C. The third and fourth propositions of law
{¶ 19} The remaining propositions of law do not present substantive
challenges to the court of appeals’ decision on standing. In his third proposition of
law, Ames argues that the board’s practice of designating alternates prior to the
creation of hearing boards violates the law because it allows the alternates to
perform all duties of the board and not just hear complaints as to the valuation of
real property.
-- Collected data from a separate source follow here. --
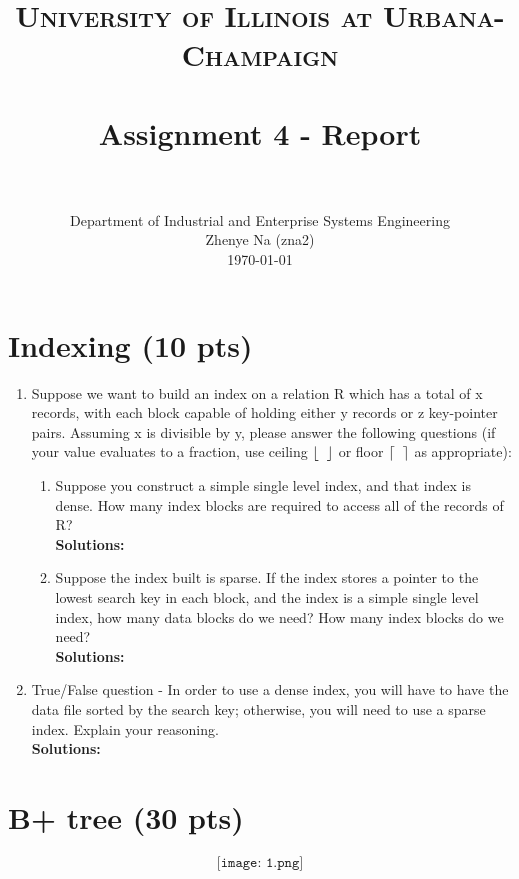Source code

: \documentclass[paper=a4, fontsize=11pt]{scrartcl}
\title{
        \usefont{OT1}{bch}{b}{n}
        \normalfont \normalsize \textsc{University of Illinois at Urbana-Champaign} \\ [25pt]
        \horrule{0.5pt} \\[0.4cm]
        \huge Assignment 4 - Report \\
        \horrule{2pt} \\[0.5cm]
}
\author{
        \normalfont                                 \normalsize
        Department of Industrial and Enterprise Systems Engineering\\
        \normalsize Zhenye Na (zna2)\\[-3pt]        \normalsize
        \today
}
\date{}
\DeclarePairedDelimiter\ceil{\lceil}{\rceil}
\DeclarePairedDelimiter\floor{\lfloor}{\rfloor}
\numberwithin{equation}{section}        %
\numberwithin{figure}{section}          %
\numberwithin{table}{section}               %
\begin{document}
\maketitle

\section{Indexing (10 pts)}

\begin{enumerate}
    \item Suppose we want to build an index on a relation R which has a total of x records, with each block capable of holding either y records or z key-pointer pairs. Assuming x is divisible by y, please answer the following questions (if your value evaluates to a fraction, use ceiling $\floor*{\;\;}$ or floor $\ceil*{\;\;}$ as appropriate):\\


\begin{enumerate}
    \item Suppose you construct a simple single level index, and that index is dense. How many index blocks are required to access all of the records of R?\\
    \textbf{Solutions: }


    \item Suppose the index built is sparse. If the index stores a pointer to the lowest search key in each block, and the index is a simple single level index, how many data blocks do we need? How many index blocks do we need?\\
    \textbf{Solutions: }

\end{enumerate}



    \item True/False question - In order to use a dense index, you will have to have the data file sorted by the search key; otherwise, you will need to use a sparse index. Explain your reasoning.\\
    \textbf{Solutions: }

        
\end{enumerate}


\section{B+ tree (30 pts)}

\[
\texttt{[image: 1.png]}
\]
\end{document}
And in his fourth proposition of law he contends that, because the
board is violating the law and the facts are not in dispute, the court of appeals should
have granted his motion for summary judgment. Because we hold that Ames lacks
standing to bring this mandamus action, it is unnecessary for this court to address
these arguments.
III. Conclusion
{¶ 20} For these reasons, we hold that the court of appeals properly
dismissed Ames’s complaint for lack of standing.
Judgment affirmed.
O’CONNOR, C.J., and KENNEDY, FISCHER, DEWINE, DONNELLY, STEWART,
and BRUNNER, JJ., concur.
_________________
Brian M. Ames, pro se.
Victor V. Vigluicci, Portage County Prosecuting Attorney, and Christopher
J. Meduri, Assistant Prosecuting Attorney, for appellee.